The modulatory role of phase can be investigating by combining a stop-signal task with EEG recordings, extracting the phase at which a stop-signal was presented and correlate it to behavioral performance. The problem with this approach is that one cannot control the number of stop-signal trials per phase and that in a stop-signal task there is a high dependency of trial history on performance. In WP1 we solved this problem by entraining the brain with beta tACS and presenting an equal number of stop-signals on 8 equidistance phases of the beta wave. In addition, performance on each of these 8 phases followed an individual tracking algorithm circumventing the trial history dependency. The results showed that behavioural performance followed a sinusoidal pattern, with better inhibitory control when the stop-signals were presented at the trough phase of the entraining beta wave and decreased inhibitory control when presented at the peak. This indicates that beta oscillation phase plays a causal role in inhibitory control.
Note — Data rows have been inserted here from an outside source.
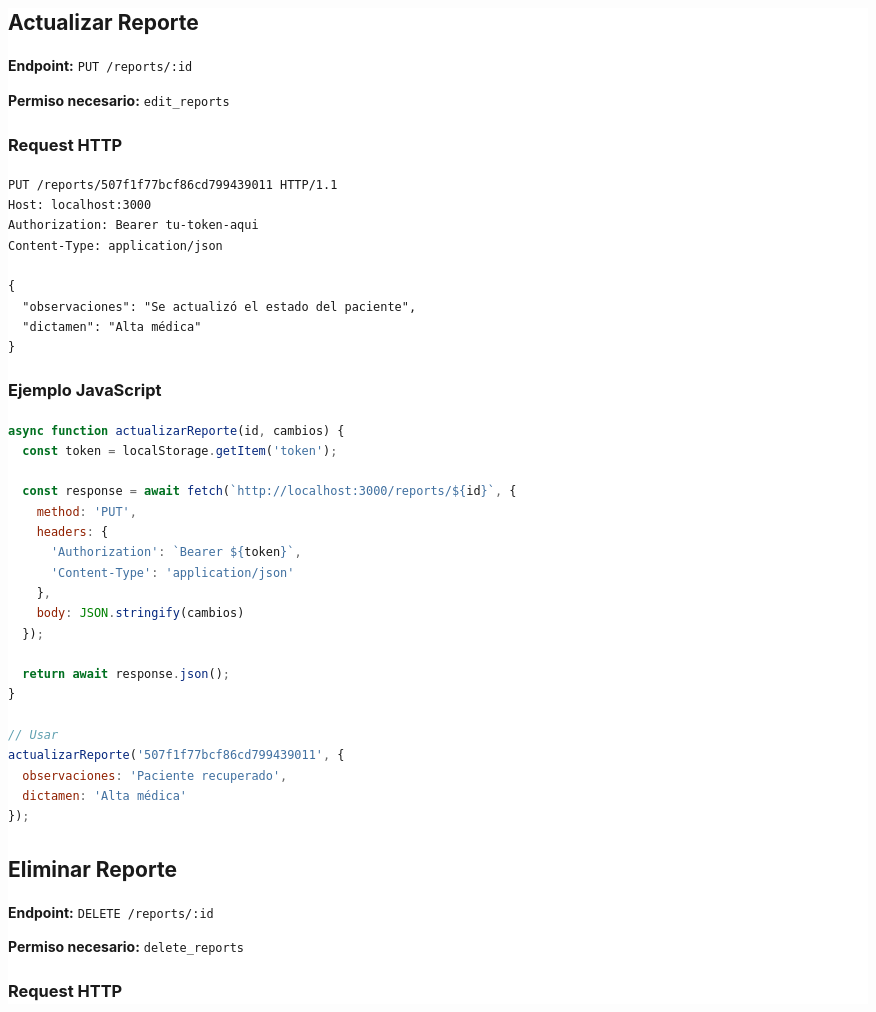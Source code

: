 ## Actualizar Reporte

**Endpoint:** `PUT /reports/:id`

**Permiso necesario:** `edit_reports`

### Request HTTP

```http
PUT /reports/507f1f77bcf86cd799439011 HTTP/1.1
Host: localhost:3000
Authorization: Bearer tu-token-aqui
Content-Type: application/json

{
  "observaciones": "Se actualizó el estado del paciente",
  "dictamen": "Alta médica"
}
```

### Ejemplo JavaScript

```javascript
async function actualizarReporte(id, cambios) {
  const token = localStorage.getItem('token');

  const response = await fetch(`http://localhost:3000/reports/${id}`, {
    method: 'PUT',
    headers: {
      'Authorization': `Bearer ${token}`,
      'Content-Type': 'application/json'
    },
    body: JSON.stringify(cambios)
  });

  return await response.json();
}

// Usar
actualizarReporte('507f1f77bcf86cd799439011', {
  observaciones: 'Paciente recuperado',
  dictamen: 'Alta médica'
});
```

## Eliminar Reporte

**Endpoint:** `DELETE /reports/:id`

**Permiso necesario:** `delete_reports`

### Request HTTP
A mechanism to facilitate and maintain phase coherence between brain areas includes cross-frequency coupling: the amplitude of a relatively high frequency can be coupled to a specific phase of another (lower) frequency. Beta-gamma coupling has been suggested to play a role in inhibitory control. Although this view has been challenged by researchers pointing out that the observed coupling might be driven by the analysis methods used. In WP2 we provided participants with cross-frequency tACS, comprising of beta stimulation with bursts of gamma coupled to the peak or trough of the beta wave, and compared stop-signal task performance during these stimulation conditions with performance during beta stimulation by itself and placebo stimulation. The results revealed that all active stimulation conditions equally improved inhibitory control compared to placebo, suggesting no causal role for beta-gamma coupling in inhibitory control.
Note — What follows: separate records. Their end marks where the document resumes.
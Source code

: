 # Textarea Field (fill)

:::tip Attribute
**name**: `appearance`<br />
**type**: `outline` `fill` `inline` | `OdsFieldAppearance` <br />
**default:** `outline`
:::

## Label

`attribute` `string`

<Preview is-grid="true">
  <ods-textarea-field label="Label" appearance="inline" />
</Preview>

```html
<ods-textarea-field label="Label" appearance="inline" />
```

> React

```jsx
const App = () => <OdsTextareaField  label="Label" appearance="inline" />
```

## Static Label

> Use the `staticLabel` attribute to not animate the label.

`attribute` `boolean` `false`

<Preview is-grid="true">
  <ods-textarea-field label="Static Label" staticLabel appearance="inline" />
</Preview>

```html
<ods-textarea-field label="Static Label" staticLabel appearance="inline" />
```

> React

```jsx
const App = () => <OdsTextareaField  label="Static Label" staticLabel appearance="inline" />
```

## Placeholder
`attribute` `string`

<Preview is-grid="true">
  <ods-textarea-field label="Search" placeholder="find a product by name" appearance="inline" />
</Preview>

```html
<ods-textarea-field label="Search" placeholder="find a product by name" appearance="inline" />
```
In WP3 we developed a platform for recording on-going brain activity and initiating stimulation based on features of this activity. This was a technically challenging project calling for accurate prediction of the brain activity into the future as well as a very short delay between the determination of the desired starting point and the stimulation onset. After many iterations we have achieved a set-up with a high accuracy (~70% with a narrow error range) and short delay (13ms). Currently, we are comparing the performance the stop-signal task when we provide stimulation that is in-phase with the on-going brain activity (enhancing the on-going activity) with anti-phase stimulation (disrupting on-going activity). We expect that stop-signal task performance will decrease with the anti-phase stimulation.
The results of this action and closed-loop platform have been presented at various scientific conferences and meetings. They will be published in the form peer-reviewed international journal articles and all data and associated software will be made available. We have teamed up contact with several industry partners to develop the closed-loop platform further into a ready-to-use device that can be used in a home-setting under remote expert supervision.
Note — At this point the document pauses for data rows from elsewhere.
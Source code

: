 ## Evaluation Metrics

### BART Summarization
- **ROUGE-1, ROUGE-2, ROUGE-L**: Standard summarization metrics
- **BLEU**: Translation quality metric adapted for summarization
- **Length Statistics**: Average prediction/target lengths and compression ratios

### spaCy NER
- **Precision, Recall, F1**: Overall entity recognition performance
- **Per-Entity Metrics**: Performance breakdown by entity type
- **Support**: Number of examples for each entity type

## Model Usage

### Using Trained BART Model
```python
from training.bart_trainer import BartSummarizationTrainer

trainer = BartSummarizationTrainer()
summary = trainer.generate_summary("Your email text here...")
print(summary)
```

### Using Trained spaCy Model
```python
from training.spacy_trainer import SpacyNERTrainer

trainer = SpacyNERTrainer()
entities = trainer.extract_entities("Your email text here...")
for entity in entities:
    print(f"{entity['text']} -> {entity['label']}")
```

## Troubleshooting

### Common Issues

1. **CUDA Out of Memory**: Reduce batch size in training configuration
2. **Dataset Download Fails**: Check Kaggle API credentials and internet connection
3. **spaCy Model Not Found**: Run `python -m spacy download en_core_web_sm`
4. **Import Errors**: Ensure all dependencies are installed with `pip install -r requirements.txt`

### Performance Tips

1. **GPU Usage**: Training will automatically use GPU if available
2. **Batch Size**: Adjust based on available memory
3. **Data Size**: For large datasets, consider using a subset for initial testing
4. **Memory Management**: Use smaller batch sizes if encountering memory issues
The results from this action provide important new fundamental insights into how inhibitory control is implemented in the brain. In addition, they are also relevant for future therapeutic strategies. For example, if one would like to increase inhibitory control in ADHD or Tourette Syndrome by means of high frequency repetitive Transcranial Magnetic Stimulation (TMS) it would be apt to provide the TMS pulses at the trough of the ongoing beta oscillations for optimal spread through the network. Due to the work carried out in this project we are now in the position to start studies in this direction.